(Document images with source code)
++++++++++++++++++++

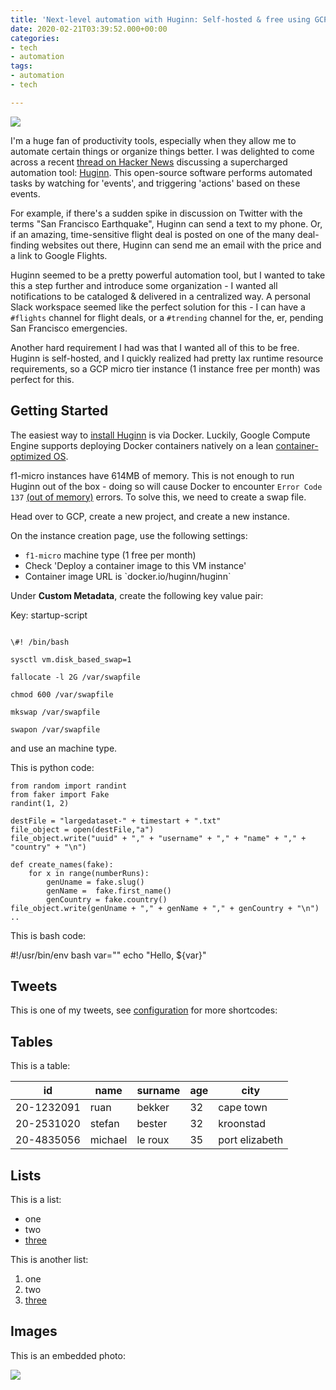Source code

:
 ```yaml
---
title: 'Next-level automation with Huginn: Self-hosted & free using GCP'
date: 2020-02-21T03:39:52.000+00:00
categories:
- tech
- automation
tags:
- automation
- tech

---
```

![](/uploads/automation_small.jpg)

I'm a huge fan of productivity tools, especially when they allow me to automate certain things or organize things better. I was delighted to come across a recent  [thread on Hacker News](https://news.ycombinator.com/item?id=21772610 "Huginn") discussing a supercharged automation tool: [Huginn](https://github.com/huginn/huginn "Huginn"). This open-source software performs automated tasks by watching for 'events', and triggering 'actions' based on these events.

For example, if there's a sudden spike in discussion on Twitter with the terms "San Francisco Earthquake", Huginn can send a text to my phone. Or, if an amazing, time-sensitive flight deal is posted on one of the many deal-finding websites out there, Huginn can send me an email with the price and a link to Google Flights.

Huginn seemed to be a pretty powerful automation tool, but I wanted to take this a step further and introduce some organization - I wanted all notifications to be cataloged & delivered in a centralized way. A personal Slack workspace seemed like the perfect solution for this - I can have a `#flights` channel for flight deals, or a `#trending` channel for the, er, pending San Francisco emergencies.

Another hard requirement I had was that I wanted all of this to be free. Huginn is self-hosted, and I quickly realized had pretty lax runtime resource requirements, so a GCP micro tier instance (1 instance free per month) was perfect for this.

## Getting Started

The easiest way to [install Huginn](https://github.com/huginn/huginn/blob/master/doc/docker/install.md "Huginn installation") is via Docker. Luckily, Google Compute Engine supports deploying Docker containers natively on a lean [container-optimized OS](https://cloud.google.com/container-optimized-os/docs "Container optimized GCP OS").

f1-micro instances have 614MB of memory. This is not enough to run Huginn out of the box - doing so will cause Docker to encounter `Error Code 137` [(out of memory)](https://success.docker.com/article/what-causes-a-container-to-exit-with-code-137) errors. To solve this, we need to create a swap file.

Head over to GCP, create a new project, and create a new instance.

On the instance creation page, use the following settings:

* `f1-micro` machine type (1 free per month)
* Check 'Deploy a container image to this VM instance'
* Container image URL is \`docker.io/huginn/huginn\`

Under **Custom Metadata**, create the following key value pair:

Key: startup-script 

```

\#! /bin/bash

sysctl vm.disk_based_swap=1

fallocate -l 2G /var/swapfile

chmod 600 /var/swapfile

mkswap /var/swapfile

swapon /var/swapfile

```

and use an machine type. 

This is python code:

    from random import randint
    from faker import Fake
    randint(1, 2)
    
    destFile = "largedataset-" + timestart + ".txt"
    file_object = open(destFile,"a")
    file_object.write("uuid" + "," + "username" + "," + "name" + "," + "country" + "\n")
    
    def create_names(fake):
        for x in range(numberRuns):
            genUname = fake.slug()
            genName =  fake.first_name()
            genCountry = fake.country()
    file_object.write(genUname + "," + genName + "," + genCountry + "\n")
    ..

This is bash code:

\#!/usr/bin/env bash
var=""
echo "Hello, ${var}"

## Tweets

This is one of my tweets, see [configuration](https://gohugo.io/content-management/shortcodes/#highlight) for more shortcodes:

## Tables

This is a table:

| id | name | surname | age | city |
| --- | --- | --- | --- | --- |
| 20-1232091 | ruan | bekker | 32 | cape town |
| 20-2531020 | stefan | bester | 32 | kroonstad |
| 20-4835056 | michael | le roux | 35 | port elizabeth |

## Lists

This is a list:

* one
* two
* [three](https://example.com)

This is another list:

1. one
2. two
3. [three](https://example.com)

## Images

This is an embedded photo:

![](https://images.pexels.com/photos/248797/pexels-photo-248797.jpeg?auto=compress&cs=tinysrgb&dpr=1&w=500)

++++++++++++++++++++

> Activity: Every line above carrying the word "randint" needs to be shown.

> Exercise solution:
    from random import randint
    randint(1, 2)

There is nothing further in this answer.